═══ RECORDS PROVIDED
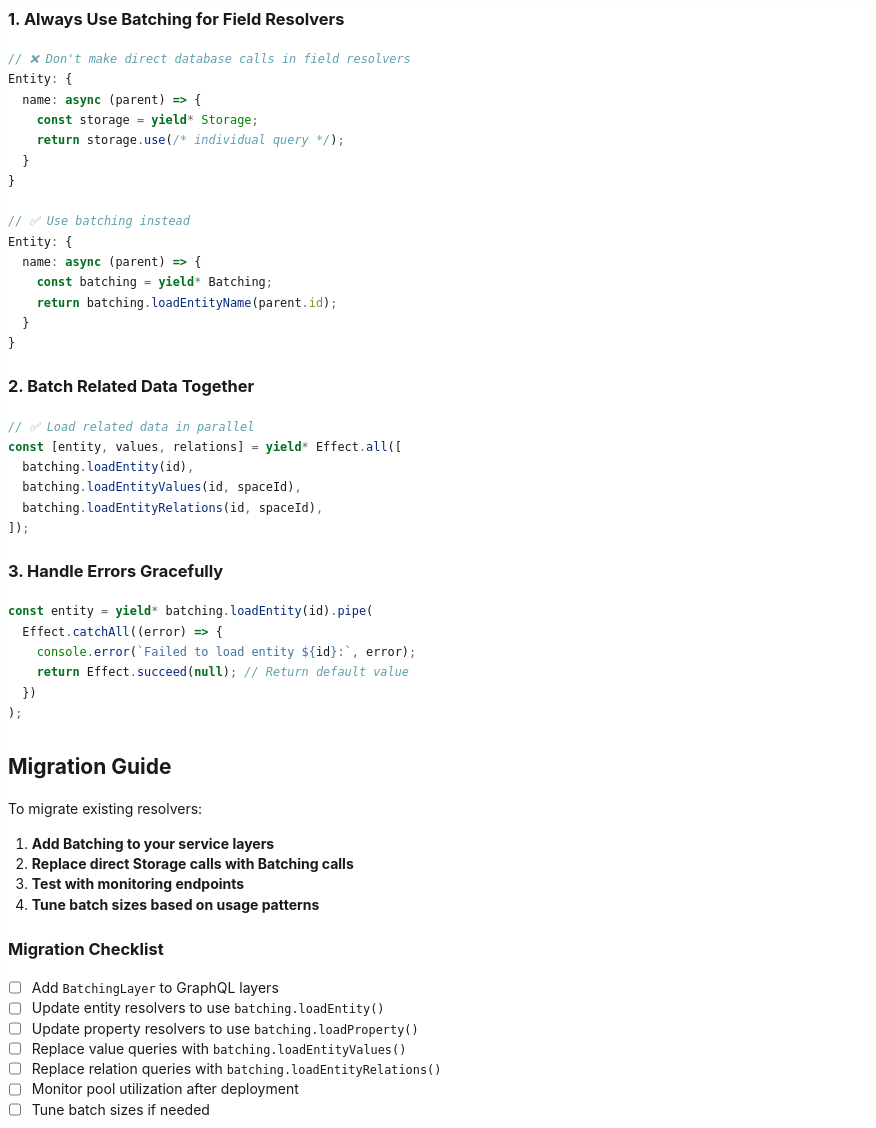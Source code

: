 ### 1. Always Use Batching for Field Resolvers
```typescript
// ❌ Don't make direct database calls in field resolvers
Entity: {
  name: async (parent) => {
    const storage = yield* Storage;
    return storage.use(/* individual query */);
  }
}

// ✅ Use batching instead
Entity: {
  name: async (parent) => {
    const batching = yield* Batching;
    return batching.loadEntityName(parent.id);
  }
}
```

### 2. Batch Related Data Together
```typescript
// ✅ Load related data in parallel
const [entity, values, relations] = yield* Effect.all([
  batching.loadEntity(id),
  batching.loadEntityValues(id, spaceId),
  batching.loadEntityRelations(id, spaceId),
]);
```

### 3. Handle Errors Gracefully
```typescript
const entity = yield* batching.loadEntity(id).pipe(
  Effect.catchAll((error) => {
    console.error(`Failed to load entity ${id}:`, error);
    return Effect.succeed(null); // Return default value
  })
);
```

## Migration Guide

To migrate existing resolvers:

1. **Add Batching to your service layers**
2. **Replace direct Storage calls with Batching calls**
3. **Test with monitoring endpoints**
4. **Tune batch sizes based on usage patterns**

### Migration Checklist

- [ ] Add `BatchingLayer` to GraphQL layers
- [ ] Update entity resolvers to use `batching.loadEntity()`
- [ ] Update property resolvers to use `batching.loadProperty()`
- [ ] Replace value queries with `batching.loadEntityValues()`
- [ ] Replace relation queries with `batching.loadEntityRelations()`
- [ ] Monitor pool utilization after deployment
- [ ] Tune batch sizes if needed
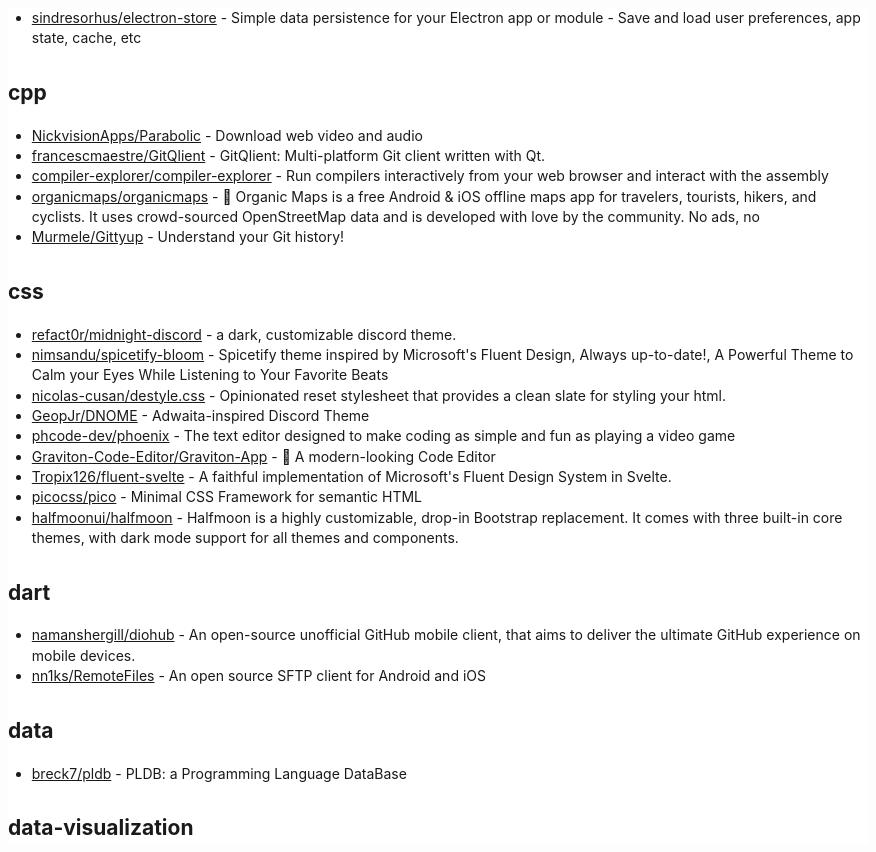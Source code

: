 - [sindresorhus/electron-store](https://github.com/sindresorhus/electron-store) - Simple data persistence for your Electron app or module - Save and load user preferences, app state, cache, etc

## cpp 

- [NickvisionApps/Parabolic](https://github.com/NickvisionApps/Parabolic) - Download web video and audio
- [francescmaestre/GitQlient](https://github.com/francescmaestre/GitQlient) - GitQlient: Multi-platform Git client written with Qt.
- [compiler-explorer/compiler-explorer](https://github.com/compiler-explorer/compiler-explorer) - Run compilers interactively from your web browser and interact with the assembly
- [organicmaps/organicmaps](https://github.com/organicmaps/organicmaps) - 🍃 Organic Maps is a free Android & iOS offline maps app for travelers, tourists, hikers, and cyclists. It uses crowd-sourced OpenStreetMap data and is developed with love by the community. No ads, no 
- [Murmele/Gittyup](https://github.com/Murmele/Gittyup) - Understand your Git history!

## css 

- [refact0r/midnight-discord](https://github.com/refact0r/midnight-discord) - a dark, customizable discord theme.
- [nimsandu/spicetify-bloom](https://github.com/nimsandu/spicetify-bloom) - Spicetify theme inspired by Microsoft's Fluent Design, Always up-to-date!, A Powerful Theme to Calm your Eyes While Listening to Your Favorite Beats
- [nicolas-cusan/destyle.css](https://github.com/nicolas-cusan/destyle.css) - Opinionated reset stylesheet that provides a clean slate for styling your html.
- [GeopJr/DNOME](https://github.com/GeopJr/DNOME) - Adwaita-inspired Discord Theme
- [phcode-dev/phoenix](https://github.com/phcode-dev/phoenix) - The text editor designed to make coding as simple and fun as playing a video game
- [Graviton-Code-Editor/Graviton-App](https://github.com/Graviton-Code-Editor/Graviton-App) - 🚀 A modern-looking Code Editor
- [Tropix126/fluent-svelte](https://github.com/Tropix126/fluent-svelte) - A faithful implementation of Microsoft's Fluent Design System in Svelte.
- [picocss/pico](https://github.com/picocss/pico) - Minimal CSS Framework for semantic HTML
- [halfmoonui/halfmoon](https://github.com/halfmoonui/halfmoon) - Halfmoon is a highly customizable, drop-in Bootstrap replacement. It comes with three built-in core themes, with dark mode support for all themes and components.

## dart 

- [namanshergill/diohub](https://github.com/namanshergill/diohub) - An open-source unofficial GitHub mobile client, that aims to deliver the ultimate GitHub experience on mobile devices.
- [nn1ks/RemoteFiles](https://github.com/nn1ks/RemoteFiles) - An open source SFTP client for Android and iOS

## data 

- [breck7/pldb](https://github.com/breck7/pldb) - PLDB: a Programming Language DataBase

## data-visualization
══════
● **WHAT THIS TASK INVOLVES**
In the listing above, find the line containing "written with Qt." and the line containing "with the assembly", then quote both, plus every line between them, exactly as written.

● **RESULT OF THIS TASK**
- [francescmaestre/GitQlient](https://github.com/francescmaestre/GitQlient) - GitQlient: Multi-platform Git client written with Qt.
- [compiler-explorer/compiler-explorer](https://github.com/compiler-explorer/compiler-explorer) - Run compilers interactively from your web browser and interact with the assembly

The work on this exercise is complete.